Write out the data once more, exactly as it reads.

+++ Provided records

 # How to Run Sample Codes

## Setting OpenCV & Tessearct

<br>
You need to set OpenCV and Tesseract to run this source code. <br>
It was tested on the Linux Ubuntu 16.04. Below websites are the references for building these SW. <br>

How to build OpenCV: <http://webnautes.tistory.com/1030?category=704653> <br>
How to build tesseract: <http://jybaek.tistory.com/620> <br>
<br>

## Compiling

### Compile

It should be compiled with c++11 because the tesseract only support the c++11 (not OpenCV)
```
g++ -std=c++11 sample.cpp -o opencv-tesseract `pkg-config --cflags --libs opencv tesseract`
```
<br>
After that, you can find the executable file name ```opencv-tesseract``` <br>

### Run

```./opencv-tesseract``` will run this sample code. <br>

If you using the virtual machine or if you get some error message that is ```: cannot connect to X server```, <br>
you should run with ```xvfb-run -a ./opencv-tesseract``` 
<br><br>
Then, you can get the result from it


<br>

++++++

Written answer ->
 # How to Run Sample Codes

## Setting OpenCV & Tessearct

<br>
You need to set OpenCV and Tesseract to run this source code. <br>
It was tested on the Linux Ubuntu 16.04. Below websites are the references for building these SW. <br>

How to build OpenCV: <http://webnautes.tistory.com/1030?category=704653> <br>
How to build tesseract: <http://jybaek.tistory.com/620> <br>
<br>

## Compiling

### Compile

It should be compiled with c++11 because the tesseract only support the c++11 (not OpenCV)
```
g++ -std=c++11 sample.cpp -o opencv-tesseract `pkg-config --cflags --libs opencv tesseract`
```
<br>
After that, you can find the executable file name ```opencv-tesseract``` <br>

### Run

```./opencv-tesseract``` will run this sample code. <br>

If you using the virtual machine or if you get some error message that is ```: cannot connect to X server```, <br>
you should run with ```xvfb-run -a ./opencv-tesseract``` 
<br><br>
Then, you can get the result from it


<br>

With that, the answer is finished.